Saturday, December 19, 2020

A Steampunk Rover Could Explore Venus

Venus is hellish. Super hot temperatures and a crushing corrosive atmosphere have made short work of all the probes that have so far landed on the planet. But there may be a solution, even if it looks like something out of a steampunk novel.

Sauder and his engineers first considered instruments that could measure temperature and pressure using basic physical properties like thermal coefficients of expansion, mechanical seismometers, and even recording their data on a golden record that would loft up with a balloon to an orbiting spacecraft. (“Too much of a Rube Goldberg,” he concluded.) They flew Jansen to California to consult about a spider-legged walking robot, though the artist told them that his Strandbeests tend to fail on landscapes that aren’t a flat beach. Eventually, though, reality intervened. High-temperature electronics being developed at NASA’s Glenn Research Center in Ohio were capable of taking much better measurements than the group anticipated, beating anything a mechanical instrument could do.
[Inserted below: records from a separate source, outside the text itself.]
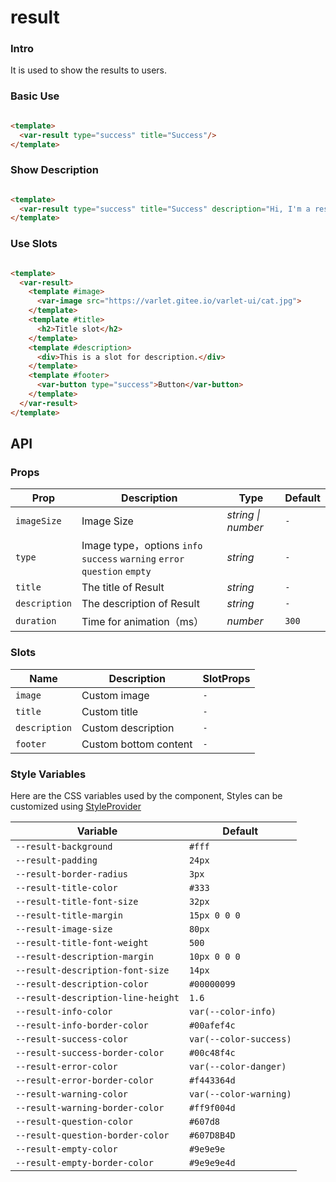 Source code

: # result

### Intro

It is used to show the results to users.

### Basic Use

```html

<template>
  <var-result type="success" title="Success"/>
</template>
```

### Show Description

```html

<template>
  <var-result type="success" title="Success" description="Hi, I'm a result description."/>
</template>
```

### Use Slots

```html

<template>
  <var-result>
    <template #image>
      <var-image src="https://varlet.gitee.io/varlet-ui/cat.jpg">
    </template>
    <template #title>
      <h2>Title slot</h2>
    </template>
    <template #description>
      <div>This is a slot for description.</div>
    </template>
    <template #footer>
      <var-button type="success">Button</var-button>
    </template>
  </var-result>
</template>
```

## API

### Props

| Prop          | Description                                                              | Type     | Default     |
|---------------|--------------------------------------------------------------------------|--------|---------|
| `imageSize`   | Image Size                                                               | _string \| number_ | `-`  |
| `type`        | Image type，options `info` `success` `warning` `error` `question` `empty` | _string_  | `-`     |
| `title`       | The title of Result                                                      | _string_  | `-`     |
| `description` | The description of Result                                                | _string_  | `-`     |
| `duration`    | Time for animation（ms）                                                   | _number_ | `300`   |

### Slots

| Name                | Description      | SlotProps |
|--------------------|---------| ---- |
| `image`            | Custom image   | `-`  |
| `title`            |  Custom title   | `-`  |
| `description`      |  Custom description   | `-`  |
| `footer`           | Custom bottom content | `-`  |

### Style Variables

Here are the CSS variables used by the component, Styles can be customized using [StyleProvider](#/en-US/style-provider)

| Variable                              | Default               |
|----------------------------------|-------------------|
|`--result-background`|`#fff`|
|`--result-padding`|`24px`|
|`--result-border-radius`|`3px`|
|`--result-title-color`|`#333`|
|`--result-title-font-size`|`32px`|
|`--result-title-margin`|`15px 0 0 0`|
|`--result-image-size`|`80px`|
|`--result-title-font-weight`|`500`|
|`--result-description-margin`|`10px 0 0 0`|
|`--result-description-font-size`|`14px`|
|`--result-description-color`|`#00000099`|
|`--result-description-line-height`|`1.6`|
|`--result-info-color`|`var(--color-info)`|
|`--result-info-border-color`|`#00afef4c`|
|`--result-success-color`|`var(--color-success)`|
|`--result-success-border-color`|`#00c48f4c`|
|`--result-error-color`|`var(--color-danger)`|
|`--result-error-border-color`|`#f443364d`|
|`--result-warning-color`|`var(--color-warning)`|
|`--result-warning-border-color`|`#ff9f004d`|
|`--result-question-color`|`#607d8`|
|`--result-question-border-color`|`#607D8B4D`|
|`--result-empty-color`|`#9e9e9e`|
|`--result-empty-border-color`|`#9e9e9e4d`|


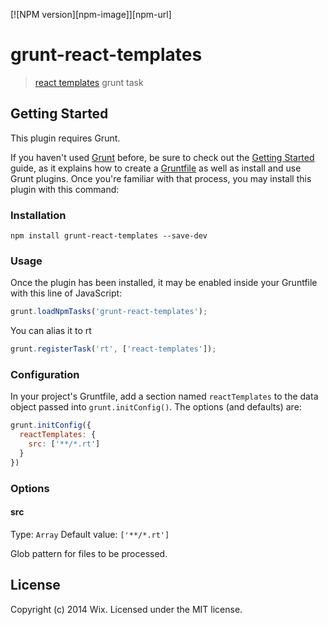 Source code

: [![NPM version][npm-image]][npm-url]

# grunt-react-templates

> [react templates](https://github.com/wix/react-templates) grunt task

## Getting Started
This plugin requires Grunt.

If you haven't used [Grunt](http://gruntjs.com/) before, be sure to check out the [Getting Started](http://gruntjs.com/getting-started) guide, as it explains how to create a [Gruntfile](http://gruntjs.com/sample-gruntfile) as well as install and use Grunt plugins. Once you're familiar with that process, you may install this plugin with this command:

### Installation
```shell
npm install grunt-react-templates --save-dev
```
### Usage

Once the plugin has been installed, it may be enabled inside your Gruntfile with this line of JavaScript:

```js
grunt.loadNpmTasks('grunt-react-templates');
```

You can alias it to rt

```js
grunt.registerTask('rt', ['react-templates']);
```

### Configuration
In your project's Gruntfile, add a section named `reactTemplates` to the data object passed into `grunt.initConfig()`. The options (and defaults) are:

```js
grunt.initConfig({
  reactTemplates: {
    src: ['**/*.rt']
  }
})
```

### Options

#### src
Type: `Array`
Default value: `['**/*.rt']`

Glob pattern for files to be processed.

## License
Copyright (c) 2014 Wix. Licensed under the MIT license. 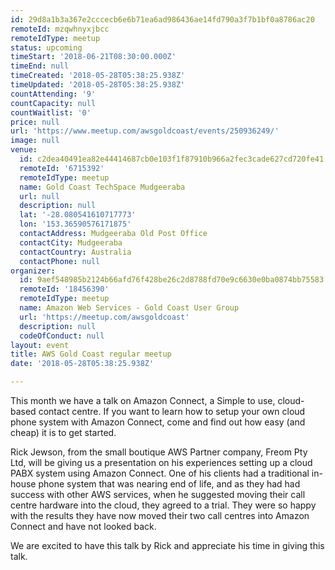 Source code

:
 ```yaml
---
id: 29d8a1b3a367e2cccecb6e6b71ea6ad986436ae14fd790a3f7b1bf0a8786ac20
remoteId: mzqwhnyxjbcc
remoteIdType: meetup
status: upcoming
timeStart: '2018-06-21T08:30:00.000Z'
timeEnd: null
timeCreated: '2018-05-28T05:38:25.938Z'
timeUpdated: '2018-05-28T05:38:25.938Z'
countAttending: '9'
countCapacity: null
countWaitlist: '0'
price: null
url: 'https://www.meetup.com/awsgoldcoast/events/250936249/'
image: null
venue:
  id: c2dea40491ea82e44414687cb0e103f1f87910b966a2fec3cade627cd720fe41
  remoteId: '6715392'
  remoteIdType: meetup
  name: Gold Coast TechSpace Mudgeeraba
  url: null
  description: null
  lat: '-28.080541610717773'
  lon: '153.36590576171875'
  contactAddress: Mudgeeraba Old Post Office
  contactCity: Mudgeeraba
  contactCountry: Australia
  contactPhone: null
organizer:
  id: 9aef548985b2124b66afd76f428be26c2d8788fd70e9c6630e0ba0874bb75583
  remoteId: '18456390'
  remoteIdType: meetup
  name: Amazon Web Services - Gold Coast User Group
  url: 'https://meetup.com/awsgoldcoast'
  description: null
  codeOfConduct: null
layout: event
title: AWS Gold Coast regular meetup
date: '2018-05-28T05:38:25.938Z'

---
```

<p>This month we have a talk on Amazon Connect, a Simple to use, cloud-based contact centre. If you want to learn how to setup your own cloud phone system with Amazon Connect, come and find out how easy (and cheap) it is to get started.</p> <p>Rick Jewson, from the small boutique AWS Partner company, Freom Pty Ltd, will be giving us a presentation on his experiences setting up a cloud PABX system using Amazon Connect. One of his clients had a traditional in-house phone system that was nearing end of life, and as they had had success with other AWS services, when he suggested moving their call centre hardware into the cloud, they agreed to a trial. They were so happy with the results they have now moved their two call centres into Amazon Connect and have not looked back.</p> <p>We are excited to have this talk by Rick and appreciate his time in giving this talk.</p>
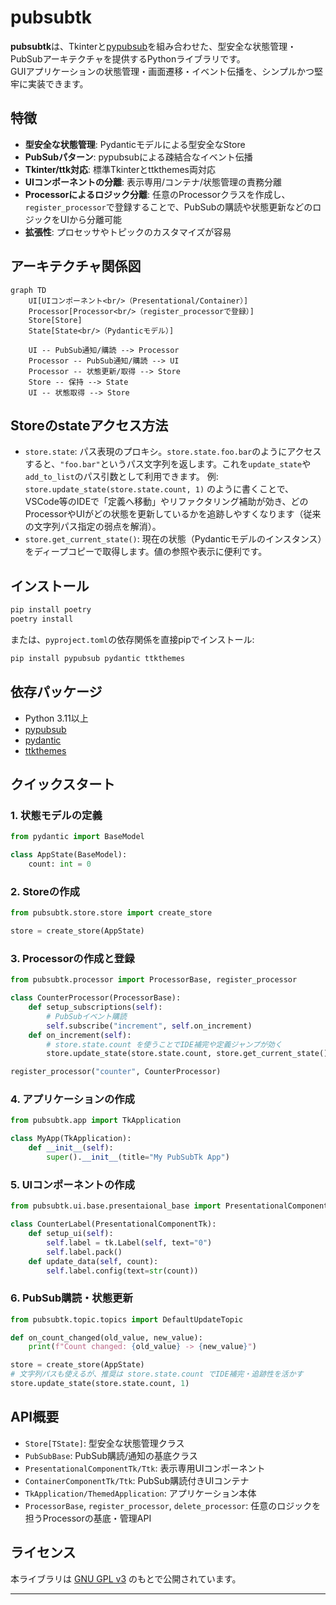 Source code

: # pubsubtk

**pubsubtk**は、Tkinterと[pypubsub](https://github.com/schollii/pypubsub)を組み合わせた、型安全な状態管理・PubSubアーキテクチャを提供するPythonライブラリです。  
GUIアプリケーションの状態管理・画面遷移・イベント伝播を、シンプルかつ堅牢に実装できます。

## 特徴

- **型安全な状態管理**: Pydanticモデルによる型安全なStore
- **PubSubパターン**: pypubsubによる疎結合なイベント伝播
- **Tkinter/ttk対応**: 標準Tkinterとttkthemes両対応
- **UIコンポーネントの分離**: 表示専用/コンテナ/状態管理の責務分離
- **Processorによるロジック分離**: 任意のProcessorクラスを作成し、`register_processor`で登録することで、PubSubの購読や状態更新などのロジックをUIから分離可能
- **拡張性**: プロセッサやトピックのカスタマイズが容易

## アーキテクチャ関係図

```mermaid
graph TD
    UI[UIコンポーネント<br/>（Presentational/Container）]
    Processor[Processor<br/>（register_processorで登録）]
    Store[Store]
    State[State<br/>（Pydanticモデル）]

    UI -- PubSub通知/購読 --> Processor
    Processor -- PubSub通知/購読 --> UI
    Processor -- 状態更新/取得 --> Store
    Store -- 保持 --> State
    UI -- 状態取得 --> Store
```

## Storeのstateアクセス方法

- `store.state`: パス表現のプロキシ。`store.state.foo.bar`のようにアクセスすると、`"foo.bar"`というパス文字列を返します。これを`update_state`や`add_to_list`のパス引数として利用できます。
  例: `store.update_state(store.state.count, 1)` のように書くことで、VSCode等のIDEで「定義へ移動」やリファクタリング補助が効き、どのProcessorやUIがどの状態を更新しているかを追跡しやすくなります（従来の文字列パス指定の弱点を解消）。
- `store.get_current_state()`: 現在の状態（Pydanticモデルのインスタンス）をディープコピーで取得します。値の参照や表示に便利です。

## インストール

```sh
pip install poetry
poetry install
```

または、`pyproject.toml`の依存関係を直接pipでインストール:

```sh
pip install pypubsub pydantic ttkthemes
```

## 依存パッケージ

- Python 3.11以上
- [pypubsub](https://pypi.org/project/PyPubSub/)
- [pydantic](https://pydantic-docs.helpmanual.io/)
- [ttkthemes](https://github.com/RedFantom/ttkthemes)

## クイックスタート

### 1. 状態モデルの定義

```python
from pydantic import BaseModel

class AppState(BaseModel):
    count: int = 0
```

### 2. Storeの作成

```python
from pubsubtk.store.store import create_store

store = create_store(AppState)
```

### 3. Processorの作成と登録

```python
from pubsubtk.processor import ProcessorBase, register_processor

class CounterProcessor(ProcessorBase):
    def setup_subscriptions(self):
        # PubSubイベント購読
        self.subscribe("increment", self.on_increment)
    def on_increment(self):
        # store.state.count を使うことでIDE補完や定義ジャンプが効く
        store.update_state(store.state.count, store.get_current_state().count + 1)

register_processor("counter", CounterProcessor)
```

### 4. アプリケーションの作成

```python
from pubsubtk.app import TkApplication

class MyApp(TkApplication):
    def __init__(self):
        super().__init__(title="My PubSubTk App")
```

### 5. UIコンポーネントの作成

```python
from pubsubtk.ui.base.presentaional_base import PresentationalComponentTk

class CounterLabel(PresentationalComponentTk):
    def setup_ui(self):
        self.label = tk.Label(self, text="0")
        self.label.pack()
    def update_data(self, count):
        self.label.config(text=str(count))
```

### 6. PubSub購読・状態更新

```python
from pubsubtk.topic.topics import DefaultUpdateTopic

def on_count_changed(old_value, new_value):
    print(f"Count changed: {old_value} -> {new_value}")

store = create_store(AppState)
# 文字列パスも使えるが、推奨は store.state.count でIDE補完・追跡性を活かす
store.update_state(store.state.count, 1)
```

## API概要

- `Store[TState]`: 型安全な状態管理クラス
- `PubSubBase`: PubSub購読/通知の基底クラス
- `PresentationalComponentTk/Ttk`: 表示専用UIコンポーネント
- `ContainerComponentTk/Ttk`: PubSub購読付きUIコンテナ
- `TkApplication/ThemedApplication`: アプリケーション本体
- `ProcessorBase`, `register_processor`, `delete_processor`: 任意のロジックを担うProcessorの基底・管理API

## ライセンス

本ライブラリは [GNU GPL v3](LICENSE) のもとで公開されています。

---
One area that’s still lagging is developing cameras that won’t melt on our sister world. Mars rovers use detailed image processing for their obstacle-avoidance programs, but without the ability to take high-quality pictures, such a package would be hard to adapt for Venus. So the JPL engineers are currently developing a concept they call the Hybrid Automaton Rover-Venus (HAR-V, or Har-vee) that would essentially be a wind-driven, wheeled mobility platform capable of carting sensitive electronics around for up to 120 days. Like a boat, it could “sail” with the wind and follow the breeze to navigate.